Awal kisahnya seperti ini. Hari pertama, pada sesi pertama, menjadi pemapar pertama pada diskusi Big Idea di Makassar International Writer Festival (MIWF) 2013. Tempat diskusi sesi ini berlangsung di lantai dua bangunan yang menjadi centrum Benteng Jumpandang, sebuah ruangan lapang di atas ruang yang kenal dengan nama Gudang Peluru. Sebuah ruang yang dulu menjadi tempat beribadat.
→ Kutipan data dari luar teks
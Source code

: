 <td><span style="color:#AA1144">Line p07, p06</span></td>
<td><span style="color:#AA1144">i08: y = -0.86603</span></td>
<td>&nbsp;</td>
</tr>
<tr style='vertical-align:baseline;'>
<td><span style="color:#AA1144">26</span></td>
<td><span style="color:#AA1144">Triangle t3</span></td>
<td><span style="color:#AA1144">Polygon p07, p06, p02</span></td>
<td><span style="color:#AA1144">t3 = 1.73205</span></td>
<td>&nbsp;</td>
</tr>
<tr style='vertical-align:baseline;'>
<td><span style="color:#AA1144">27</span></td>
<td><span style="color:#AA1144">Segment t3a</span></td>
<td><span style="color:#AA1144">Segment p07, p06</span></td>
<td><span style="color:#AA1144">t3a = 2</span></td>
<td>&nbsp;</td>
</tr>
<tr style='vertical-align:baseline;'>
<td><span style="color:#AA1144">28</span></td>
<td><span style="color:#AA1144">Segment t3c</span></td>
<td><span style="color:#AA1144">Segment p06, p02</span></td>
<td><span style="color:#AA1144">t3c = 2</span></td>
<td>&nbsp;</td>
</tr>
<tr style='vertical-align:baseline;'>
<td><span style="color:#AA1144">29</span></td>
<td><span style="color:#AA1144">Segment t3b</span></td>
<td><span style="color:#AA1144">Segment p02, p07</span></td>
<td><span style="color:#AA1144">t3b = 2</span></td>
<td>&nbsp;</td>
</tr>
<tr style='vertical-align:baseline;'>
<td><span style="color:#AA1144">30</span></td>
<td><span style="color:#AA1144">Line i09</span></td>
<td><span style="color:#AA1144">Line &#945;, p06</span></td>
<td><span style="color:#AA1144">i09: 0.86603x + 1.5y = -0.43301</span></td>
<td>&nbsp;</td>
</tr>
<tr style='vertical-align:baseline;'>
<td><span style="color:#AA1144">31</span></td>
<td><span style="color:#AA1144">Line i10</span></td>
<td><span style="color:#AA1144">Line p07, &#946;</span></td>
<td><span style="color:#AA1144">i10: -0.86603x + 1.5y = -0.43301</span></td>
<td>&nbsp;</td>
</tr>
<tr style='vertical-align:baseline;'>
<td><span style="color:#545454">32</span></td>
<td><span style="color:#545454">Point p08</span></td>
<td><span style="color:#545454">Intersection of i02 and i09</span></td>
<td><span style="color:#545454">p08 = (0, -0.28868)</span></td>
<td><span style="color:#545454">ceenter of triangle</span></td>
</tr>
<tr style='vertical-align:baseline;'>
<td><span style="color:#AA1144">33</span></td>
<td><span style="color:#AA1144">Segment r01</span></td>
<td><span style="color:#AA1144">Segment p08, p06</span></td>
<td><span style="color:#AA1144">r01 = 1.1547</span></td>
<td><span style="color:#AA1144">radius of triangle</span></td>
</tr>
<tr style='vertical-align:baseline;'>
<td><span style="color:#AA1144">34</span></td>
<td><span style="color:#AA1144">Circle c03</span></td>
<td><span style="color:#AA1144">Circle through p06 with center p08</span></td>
Kami duduk berempat ketika itu, masing-masing dua pembicara lain salah satunya Ridwan Alimuddin kami telah akrab sejak bertahun-tahun lalu, saya sering mampir ke rumahnya di Tinambung, di tanah Mandar. Diskusi dimoderasi seorang pemandu hebat, Maman Suherman, sungguh baru kali itu saya mengenalnya, padahal ia pembawa acara menghadirkan pesohor pada Kompas Teve, penulis buku Bokis yang masyur itu, caranya mengantar diskusi saya kagumi, mengalir meski ia mengaku belum puas dengan penampilannya saat pentas bersama kami. Kisah tentang perkenalan dengannya, Insya Allah saya akan bagi dalam kisah tersendiri.
Seperti biasa saya lebih senang berdiri memaparkannya, dibantu slide tanpa kata dan kalimat penjelas. Saya hafal batang, dahan, daun, bunga, dan buah setiap tanaman yang muncul dalam gambar, yang saya paparkan kali ini itu karena tanaman yang tampil seluruhnya saya tanam sendiri. Selain sosio-eko-kultural, saya sampaikan pula manfaat beberapa tanaman sebagai media penyembuh. Informasi ini yang ditangkap pembicara setelah saya.
Daeng Parewa, lebih dikenal luas dengan nama Krisna Pabichara. Sepatu Dahlan yang ditulisnya telah mengharumkan namanya. Tapi sangat sedikit yang tahu, selain Aan Mansyur yang ia akui menyemangatinya pada dunia menulis, sebatang tanaman bernama Gandi-gandi menjadi penyelamatnya hingga bisa bertahan hidup dan menjadi penulis.